Any IAM role that a service assumes should include a condition restricting which account can assume it. Without this, a compromised service in another account could assume your roles. An Aspect enforces this across every role in every stack:

class ConfusedDeputyAspect(cdk.IAspect):
    def visit(self, node):
        if isinstance(node, iam.CfnRole):
            trust = node.assume_role_policy_document
            for stmt in trust.get("Statement", []):
                stmt.setdefault("Condition", {})
                stmt["Condition"]["StringEquals"] = {
                    "aws:SourceAccount": cdk.Stack.of(node).account
                }

cdk.Aspects.of(app).add(ConfusedDeputyAspect())

Apply the Aspect at the app level and it visits every construct in every stack. Apply it to a single stack and it only visits that stack’s constructs.

Other useful Aspects

Aspects aren’t limited to security. Common uses include:

Tagging: apply cost-allocation tags to every resource
Encryption enforcement: ensure every S3 bucket and RDS instance has encryption enabled
Removal policies: set RemovalPolicy.RETAIN on all stateful resources
Log retention: enforce a maximum CloudWatch log retention period

Common mistakes

Circular dependencies. Stack A exports a value that Stack B imports, and Stack B exports a value that Stack A imports. CloudFormation cannot deploy either stack first. Fix: use SSM parameters instead of exports — they break the CloudFormation-level dependency cycle.

Hardcoded resource names. Setting bucket_name="my-bucket" means CloudFormation can’t replace the resource (names must be unique). Let CDK generate names with suffixes. Only hardcode names when external systems need a stable reference — and use SSM to share the name instead of hardcoding it in the consumer.

Missing RemovalPolicy on stateful resources. The default RemovalPolicy is DESTROY — delete the CloudFormation stack and your S3 bucket, RDS instance, or DynamoDB table is gone. Set removal_policy=cdk.RemovalPolicy.RETAIN on anything that holds data.

Modifying resources during synth. CDK synth should be pure — it generates a template. Making API calls during synth (checking if a resource exists, reading runtime config) makes builds non-deterministic and slow. Use context values or SSM parameters instead.

Forgetting add_dependency with SSM references. SSM-based cross-stack references don’t create implicit CloudFormation dependencies. If you deploy Stack B before Stack A writes the SSM parameter, the deploy fails. Always add an explicit dependency.

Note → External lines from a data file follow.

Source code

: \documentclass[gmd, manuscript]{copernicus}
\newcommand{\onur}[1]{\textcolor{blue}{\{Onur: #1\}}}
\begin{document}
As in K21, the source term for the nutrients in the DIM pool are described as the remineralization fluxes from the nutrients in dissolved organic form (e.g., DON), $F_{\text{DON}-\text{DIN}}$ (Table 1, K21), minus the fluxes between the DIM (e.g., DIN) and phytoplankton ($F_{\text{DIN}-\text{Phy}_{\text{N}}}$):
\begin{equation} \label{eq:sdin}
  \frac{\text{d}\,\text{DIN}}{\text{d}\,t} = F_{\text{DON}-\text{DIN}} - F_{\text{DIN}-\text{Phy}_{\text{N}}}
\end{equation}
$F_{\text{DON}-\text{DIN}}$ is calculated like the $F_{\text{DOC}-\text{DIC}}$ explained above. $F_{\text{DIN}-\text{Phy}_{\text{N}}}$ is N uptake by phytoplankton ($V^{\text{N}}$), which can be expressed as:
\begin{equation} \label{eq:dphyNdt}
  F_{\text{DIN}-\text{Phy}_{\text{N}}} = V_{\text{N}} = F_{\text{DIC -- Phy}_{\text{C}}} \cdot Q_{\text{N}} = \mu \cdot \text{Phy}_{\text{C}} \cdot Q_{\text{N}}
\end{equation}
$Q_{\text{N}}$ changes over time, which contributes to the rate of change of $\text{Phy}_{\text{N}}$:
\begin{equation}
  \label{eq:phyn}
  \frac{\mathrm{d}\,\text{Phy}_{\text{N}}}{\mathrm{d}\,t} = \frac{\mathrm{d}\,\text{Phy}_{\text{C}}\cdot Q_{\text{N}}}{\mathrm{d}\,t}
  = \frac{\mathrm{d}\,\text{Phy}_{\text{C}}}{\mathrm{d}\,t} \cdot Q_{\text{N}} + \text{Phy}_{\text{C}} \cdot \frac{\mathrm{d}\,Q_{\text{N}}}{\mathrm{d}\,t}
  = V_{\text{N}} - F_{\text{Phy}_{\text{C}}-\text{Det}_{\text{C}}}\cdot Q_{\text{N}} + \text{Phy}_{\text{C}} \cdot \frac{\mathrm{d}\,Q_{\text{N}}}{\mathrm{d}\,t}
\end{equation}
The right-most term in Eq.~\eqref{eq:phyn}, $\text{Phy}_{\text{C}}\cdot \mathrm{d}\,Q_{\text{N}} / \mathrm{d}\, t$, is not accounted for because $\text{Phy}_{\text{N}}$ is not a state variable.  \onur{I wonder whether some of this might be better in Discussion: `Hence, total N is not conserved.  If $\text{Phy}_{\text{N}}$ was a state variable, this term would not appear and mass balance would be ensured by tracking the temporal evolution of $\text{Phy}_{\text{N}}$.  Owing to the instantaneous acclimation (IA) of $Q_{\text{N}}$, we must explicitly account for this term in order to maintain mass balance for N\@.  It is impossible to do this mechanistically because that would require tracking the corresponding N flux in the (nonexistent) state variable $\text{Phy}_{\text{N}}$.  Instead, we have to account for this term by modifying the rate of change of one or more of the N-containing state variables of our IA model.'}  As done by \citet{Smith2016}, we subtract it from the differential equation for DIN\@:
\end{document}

These posts cover specific stacks built on the patterns above:

Private API Gateway with VPC Link — the shared VPC Link stack and how services register with it
RDS Proxy Connection Pooling — stateful database infrastructure separated from the Lambda stacks that consume it
IAM Key Rotation — a standalone stack for credential rotation using Secrets Manager and Lambda

CDK is a code generator for CloudFormation. The patterns that matter — stack boundaries, SSM-based coupling, Aspects for policy enforcement — are about managing the graph of generated templates, not about the CDK code itself. Get the graph right and deployments stay independent, rollbacks stay safe, and adding a new service is a dictionary entry, not a architecture review.